# mlp reimplementation

Reproducing https://www.jmlr.org/papers/volume3/bengio03a/bengio03a.pdf

Code written while following along with: https://www.youtube.com/watch?v=TCH_1BHY58I

In [1]:
import torch
from torch import nn
import torch.nn.functional as F
from torchvision import datasets
from torchvision.transforms import ToTensor
import numpy as np
import matplotlib.pyplot as plt
%matplotlib inline

In [2]:
import string

stoi = {ch: i+1 for i, ch in enumerate(string.ascii_lowercase)}
stoi['.'] = 0
itos = {i: ch for ch, i in stoi.items()}

In [3]:
words = open('data/names.txt', 'r').read().splitlines()

In [94]:
#### Hyperparameters

# Num of features for each tri-gram embedding to learn
m_dim = 10

# possible characters, the vocabulary size, this isn't actually tuneable as its len(alphas) + 1 for delimiter
v = 27

# Number of neurons in hidden layer
h = 200

# This is n in the paper, the size of the "context" or look-back window
block_size = n = 3

In [95]:
#### Data prep

def build_dataset(in_words):
    # Create the dataset, where the inputs are a trigram context window -> outputs are the next character
    X, Y = [], []
    
    for w in in_words:
        w = w + '.'
        context = [0] * block_size
        for char in list(w):
            X.append(context)
            Y.append(stoi[char])
            context = context[1:] + [stoi[char]]
    
    X = torch.tensor(X)
    Y = torch.tensor(Y)
    return X, Y


import random
random.shuffle(words)
n1 = int(0.8*len(words))
n2 = int(0.9*len(words))

X_train, Y_train = build_dataset(words[:n1])
X_dev, Y_dev = build_dataset(words[n1:n2])
X_test, Y_test = build_dataset(words[n2:])

In [97]:
#### Parameter initialization

# Embedding each character to 2-dimensional feature space
C = torch.rand((v, m_dim))

# Hidden layer weights and biases
W1 = torch.randn((block_size*m_dim, h)) * 0.1
b1 = torch.randn(h) * 0.01

# Output layer weights and biases
W2 = torch.randn((h, v)) * 0.01
b2 = torch.randn(v) * 0

for p in [C, W1, b1, W2, b2]:
    if not p.requires_grad:
        p.requires_grad = True

In [None]:
# Training loop
batch_size = 32

stepi = []
lossi = []
dead_neurons = []

for i in range(200000):
    # minibatch
    # select batch_size random indices from the training data
    idxs = torch.randint(0, X_train.shape[0], (batch_size,))
    idx = X_train[idxs]

    # Forwards pass
    embedding = C[idx]
    # Lots of dead neurons when using ReLU, but turns out this wasn't the issue causing
    # bad performance at first.

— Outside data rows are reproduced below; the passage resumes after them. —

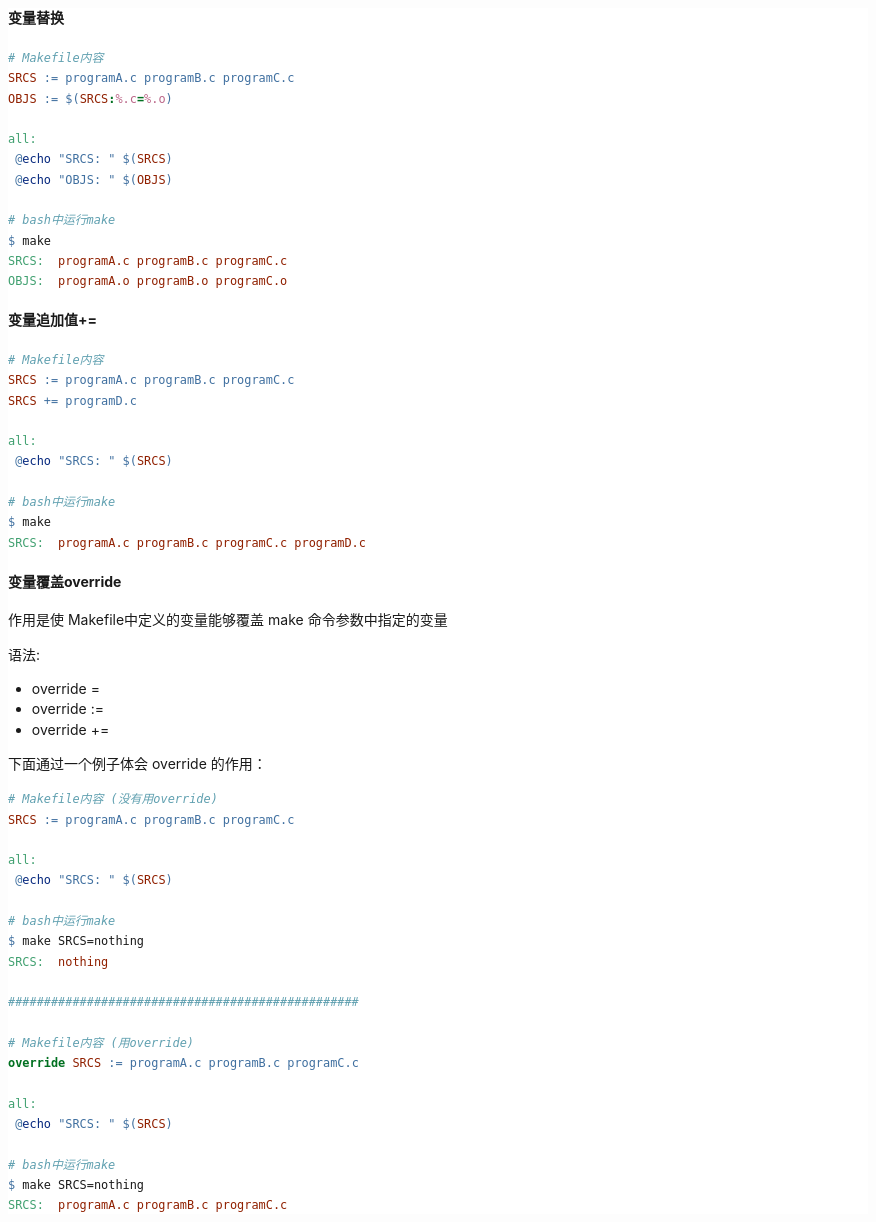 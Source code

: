 #### 变量替换

```makefile
# Makefile内容
SRCS := programA.c programB.c programC.c
OBJS := $(SRCS:%.c=%.o)

all:
 @echo "SRCS: " $(SRCS)
 @echo "OBJS: " $(OBJS)

# bash中运行make
$ make
SRCS:  programA.c programB.c programC.c
OBJS:  programA.o programB.o programC.o 
```

#### 变量追加值+=

```makefile
# Makefile内容
SRCS := programA.c programB.c programC.c
SRCS += programD.c

all:
 @echo "SRCS: " $(SRCS)

# bash中运行make
$ make
SRCS:  programA.c programB.c programC.c programD.c 
```

#### 变量覆盖override

作用是使 Makefile中定义的变量能够覆盖 make 命令参数中指定的变量

语法:

- override <variable> = <value>
- override <variable> := <value>
- override <variable> += <value>

下面通过一个例子体会 override 的作用：

```makefile
# Makefile内容 (没有用override)
SRCS := programA.c programB.c programC.c

all:
 @echo "SRCS: " $(SRCS)

# bash中运行make
$ make SRCS=nothing
SRCS:  nothing

#################################################

# Makefile内容 (用override)
override SRCS := programA.c programB.c programC.c

all:
 @echo "SRCS: " $(SRCS)

# bash中运行make
$ make SRCS=nothing
SRCS:  programA.c programB.c programC.c
```
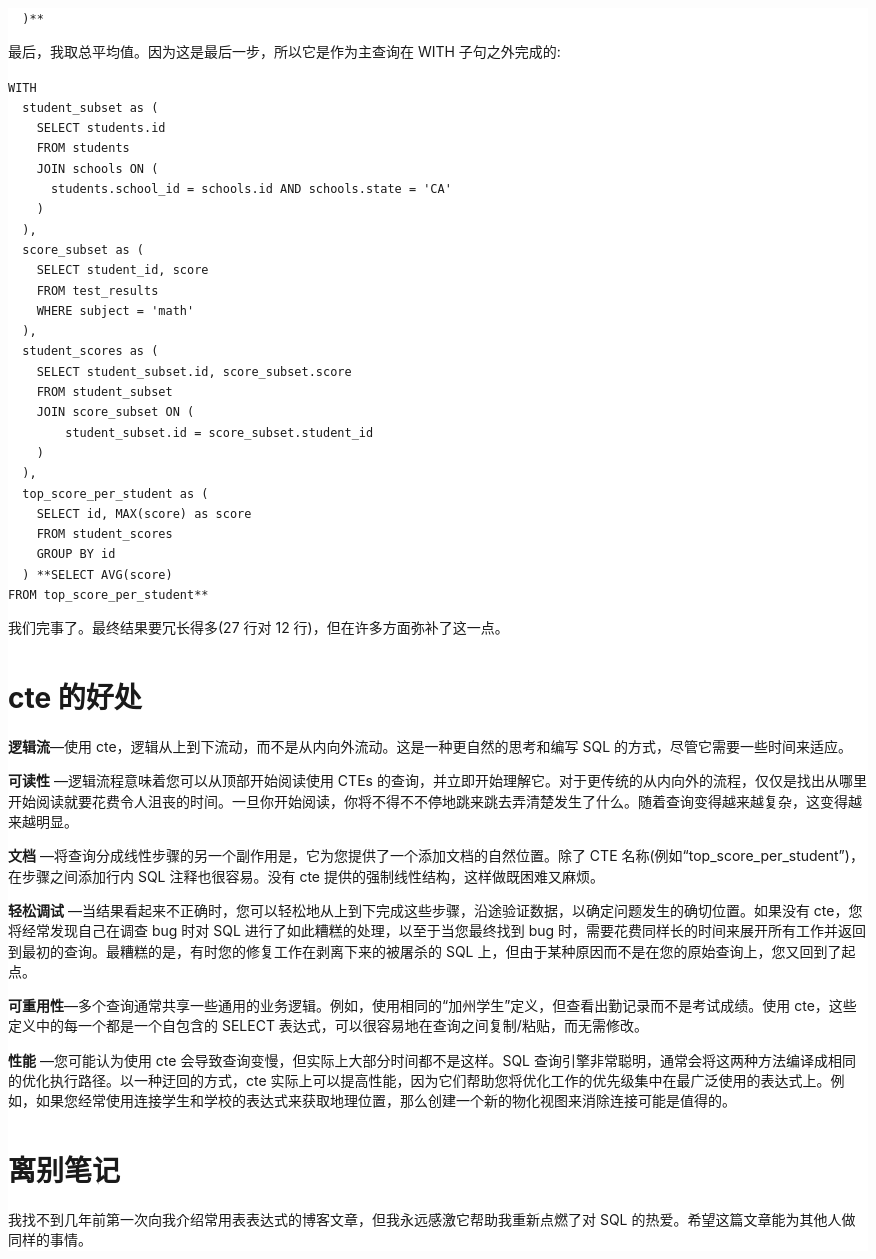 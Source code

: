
 ```
  )**
```

最后，我取总平均值。因为这是最后一步，所以它是作为主查询在 WITH 子句之外完成的:

```
WITH
  student_subset as (
    SELECT students.id 
    FROM students 
    JOIN schools ON (
      students.school_id = schools.id AND schools.state = 'CA'
    )
  ),
  score_subset as (
    SELECT student_id, score 
    FROM test_results 
    WHERE subject = 'math'
  ),
  student_scores as (
    SELECT student_subset.id, score_subset.score
    FROM student_subset 
    JOIN score_subset ON (
        student_subset.id = score_subset.student_id
    )
  ),
  top_score_per_student as (
    SELECT id, MAX(score) as score 
    FROM student_scores 
    GROUP BY id
  ) **SELECT AVG(score) 
FROM top_score_per_student**
```

我们完事了。最终结果要冗长得多(27 行对 12 行)，但在许多方面弥补了这一点。

# cte 的好处

**逻辑流**—使用 cte，逻辑从上到下流动，而不是从内向外流动。这是一种更自然的思考和编写 SQL 的方式，尽管它需要一些时间来适应。

**可读性** —逻辑流程意味着您可以从顶部开始阅读使用 CTEs 的查询，并立即开始理解它。对于更传统的从内向外的流程，仅仅是找出从哪里开始阅读就要花费令人沮丧的时间。一旦你开始阅读，你将不得不不停地跳来跳去弄清楚发生了什么。随着查询变得越来越复杂，这变得越来越明显。

**文档** —将查询分成线性步骤的另一个副作用是，它为您提供了一个添加文档的自然位置。除了 CTE 名称(例如“top_score_per_student”)，在步骤之间添加行内 SQL 注释也很容易。没有 cte 提供的强制线性结构，这样做既困难又麻烦。

**轻松调试** —当结果看起来不正确时，您可以轻松地从上到下完成这些步骤，沿途验证数据，以确定问题发生的确切位置。如果没有 cte，您将经常发现自己在调查 bug 时对 SQL 进行了如此糟糕的处理，以至于当您最终找到 bug 时，需要花费同样长的时间来展开所有工作并返回到最初的查询。最糟糕的是，有时您的修复工作在剥离下来的被屠杀的 SQL 上，但由于某种原因而不是在您的原始查询上，您又回到了起点。

**可重用性**—多个查询通常共享一些通用的业务逻辑。例如，使用相同的“加州学生”定义，但查看出勤记录而不是考试成绩。使用 cte，这些定义中的每一个都是一个自包含的 SELECT 表达式，可以很容易地在查询之间复制/粘贴，而无需修改。

**性能** —您可能认为使用 cte 会导致查询变慢，但实际上大部分时间都不是这样。SQL 查询引擎非常聪明，通常会将这两种方法编译成相同的优化执行路径。以一种迂回的方式，cte 实际上可以提高性能，因为它们帮助您将优化工作的优先级集中在最广泛使用的表达式上。例如，如果您经常使用连接学生和学校的表达式来获取地理位置，那么创建一个新的物化视图来消除连接可能是值得的。

# 离别笔记

我找不到几年前第一次向我介绍常用表表达式的博客文章，但我永远感激它帮助我重新点燃了对 SQL 的热爱。希望这篇文章能为其他人做同样的事情。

Seems to work with tanh/leaky_ReLU/ReLU all the same.
    #z1 = F.relu(embedding.view(-1, block_size*m_dim) @ W1 + b1) # (batch_size, h)
    #z1 = F.leaky_relu(embedding.view(-1, block_size*m_dim) @ W1 + b1) # (batch_size, h)
    z1 = F.tanh(embedding.view(-1, block_size*m_dim) @ W1 + b1) # (batch_size, h)
    logits = z1 @ W2 + b2 # (batch_size, v)
    loss = F.cross_entropy(logits, Y_train[idxs])

    # Backwards pass
    for params in [C, W1, b1, W2, b2]:
        params.grad = None

    loss.backward()

    learning_rate = 0.1
    dead = 0
    for p in [C, W1, b1, W2, b2]:
        dead += torch.sum((p.data == 0).int()).item()
        p.data += -learning_rate * p.grad

    dead_neurons.append(dead)
    stepi.append(i)
    lossi.append(loss.log10().item())
    if i % 10000 == 0:
        print(f'Batch: {i}, training loss: {loss.item()}')

Batch: 0, training loss: 3.296767473220825
Batch: 10000, training loss: 2.417764663696289
Batch: 20000, training loss: 1.9988784790039062


In [None]:
plt.plot(stepi, lossi)

In [None]:
plt.hist(z1.view(-1).tolist(), 50);

In [89]:
@torch.no_grad()
def split_loss(split):
    data, labels = {
        'dev': (X_dev, Y_dev),
        'test': (X_test, Y_test),
    }[split]
    
    embedding = C[data]
    z1 = F.tanh(embedding.view(-1, block_size*m_dim) @ W1 + b1)
    logits = z1 @ W2 + b2
    loss = F.cross_entropy(logits, labels)
    print(f'{split} split loss: {loss}')

split_loss('dev')
split_loss('test')

dev split loss: 2.2908425331115723
test split loss: 2.2985916137695312


In [84]:
# Test it out

for _ in range(10):
    out = []
    idx = 0
    context = [0] * block_size
    while True:
        emd = C[context].view((1, block_size*m_dim))
        #z1 = F.leaky_relu(emd @ W1 + b1)
        z1 = F.tanh(emd @ W1 + b1)
        z2 = F.softmax(z1 @ W2 + b2, dim=1)
        idx = torch.multinomial(z2, num_samples=1, replacement=True).item()
        out.append(itos[idx])
        context = context[1:] + [idx]
        if idx == 0:
            break

        # debug infinite loops...
        if len(out) > 10:
            break
    
    print(''.join(out))

aniyla.
rosen.
karala.
gez.
dayne.
kaleia.
aunika.
griellyessa
myra.
iva.